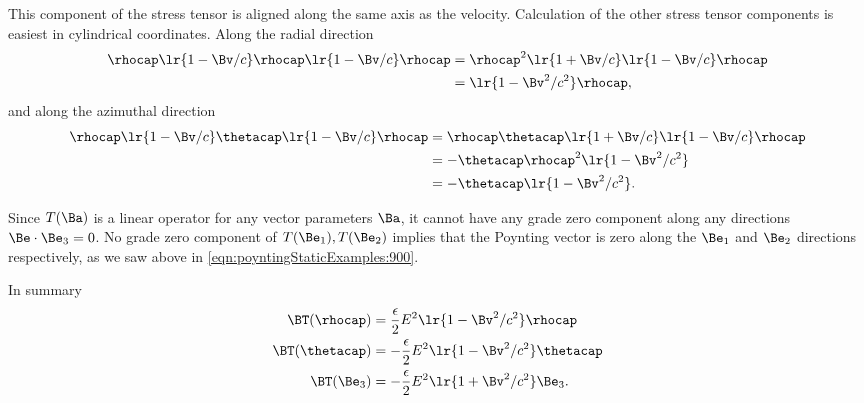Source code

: This component of the stress tensor is aligned along the same axis as the velocity.
Calculation of the other stress tensor components is easiest in cylindrical coordinates.  Along the radial direction
\begin{equation}\label{eqn:poyntingStaticExamples:1020}
\begin{aligned}
\rhocap \lr{ 1 - \Bv/c } \rhocap \lr{1 - \Bv/c} \rhocap
&=
\rhocap^2 \lr{ 1 + \Bv/c} \lr{1 - \Bv/c} \rhocap \\
&= \lr{1 - \Bv^2/c^2} \rhocap,
\end{aligned}
\end{equation}
and along the azimuthal direction
\begin{equation}\label{eqn:poyntingStaticExamples:1100}
\begin{aligned}
\rhocap \lr{ 1 - \Bv/c } \thetacap \lr{1 - \Bv/c} \rhocap
&=
\rhocap \thetacap \lr{1 + \Bv/c} \lr{1 - \Bv/c} \rhocap \\
&=
-\thetacap \rhocap^2 \lr{1 - \Bv^2/c^2} \\
&=
-\thetacap \lr{1 - \Bv^2/c^2}.
\end{aligned}
\end{equation}

Since \( T(\Ba) \) is a linear operator for any vector parameters \( \Ba \), it cannot have any grade zero component along any directions \( \Be \cdot \Be_3 = 0 \).
No grade zero component of \( T(\Be_1), T(\Be_2) \) implies that the Poynting vector is zero along the \( \Be_1 \) and \( \Be_2 \) directions respectively, as we saw above in
\cref{eqn:poyntingStaticExamples:900}.
%
%
%

In summary
\begin{equation}\label{eqn:poyntingStaticExamples:1080}
\begin{aligned}
\BT(\rhocap) &= \frac{\epsilon}{2} E^2 \lr{1 -\Bv^2/c^2} \rhocap \\
\BT(\thetacap) &= -\frac{\epsilon}{2} E^2 \lr{1 -\Bv^2/c^2} \thetacap \\
\BT(\Be_3) &= -\frac{\epsilon}{2} E^2 \lr{1 + \Bv^2/c^2 } \Be_3.
\end{aligned}
\end{equation}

- - -

Work order
Word for word, repeat each record above; leave out every picture.

Result below
Source code

: This component of the stress tensor is aligned along the same axis as the velocity.
Calculation of the other stress tensor components is easiest in cylindrical coordinates.  Along the radial direction
\begin{equation}\label{eqn:poyntingStaticExamples:1020}
\begin{aligned}
\rhocap \lr{ 1 - \Bv/c } \rhocap \lr{1 - \Bv/c} \rhocap
&=
\rhocap^2 \lr{ 1 + \Bv/c} \lr{1 - \Bv/c} \rhocap \\
&= \lr{1 - \Bv^2/c^2} \rhocap,
\end{aligned}
\end{equation}
and along the azimuthal direction
\begin{equation}\label{eqn:poyntingStaticExamples:1100}
\begin{aligned}
\rhocap \lr{ 1 - \Bv/c } \thetacap \lr{1 - \Bv/c} \rhocap
&=
\rhocap \thetacap \lr{1 + \Bv/c} \lr{1 - \Bv/c} \rhocap \\
&=
-\thetacap \rhocap^2 \lr{1 - \Bv^2/c^2} \\
&=
-\thetacap \lr{1 - \Bv^2/c^2}.
\end{aligned}
\end{equation}

Since \( T(\Ba) \) is a linear operator for any vector parameters \( \Ba \), it cannot have any grade zero component along any directions \( \Be \cdot \Be_3 = 0 \).
No grade zero component of \( T(\Be_1), T(\Be_2) \) implies that the Poynting vector is zero along the \( \Be_1 \) and \( \Be_2 \) directions respectively, as we saw above in
\cref{eqn:poyntingStaticExamples:900}.
%
%
%

In summary
\begin{equation}\label{eqn:poyntingStaticExamples:1080}
\begin{aligned}
\BT(\rhocap) &= \frac{\epsilon}{2} E^2 \lr{1 -\Bv^2/c^2} \rhocap \\
\BT(\thetacap) &= -\frac{\epsilon}{2} E^2 \lr{1 -\Bv^2/c^2} \thetacap \\
\BT(\Be_3) &= -\frac{\epsilon}{2} E^2 \lr{1 + \Bv^2/c^2 } \Be_3.
\end{aligned}
\end{equation}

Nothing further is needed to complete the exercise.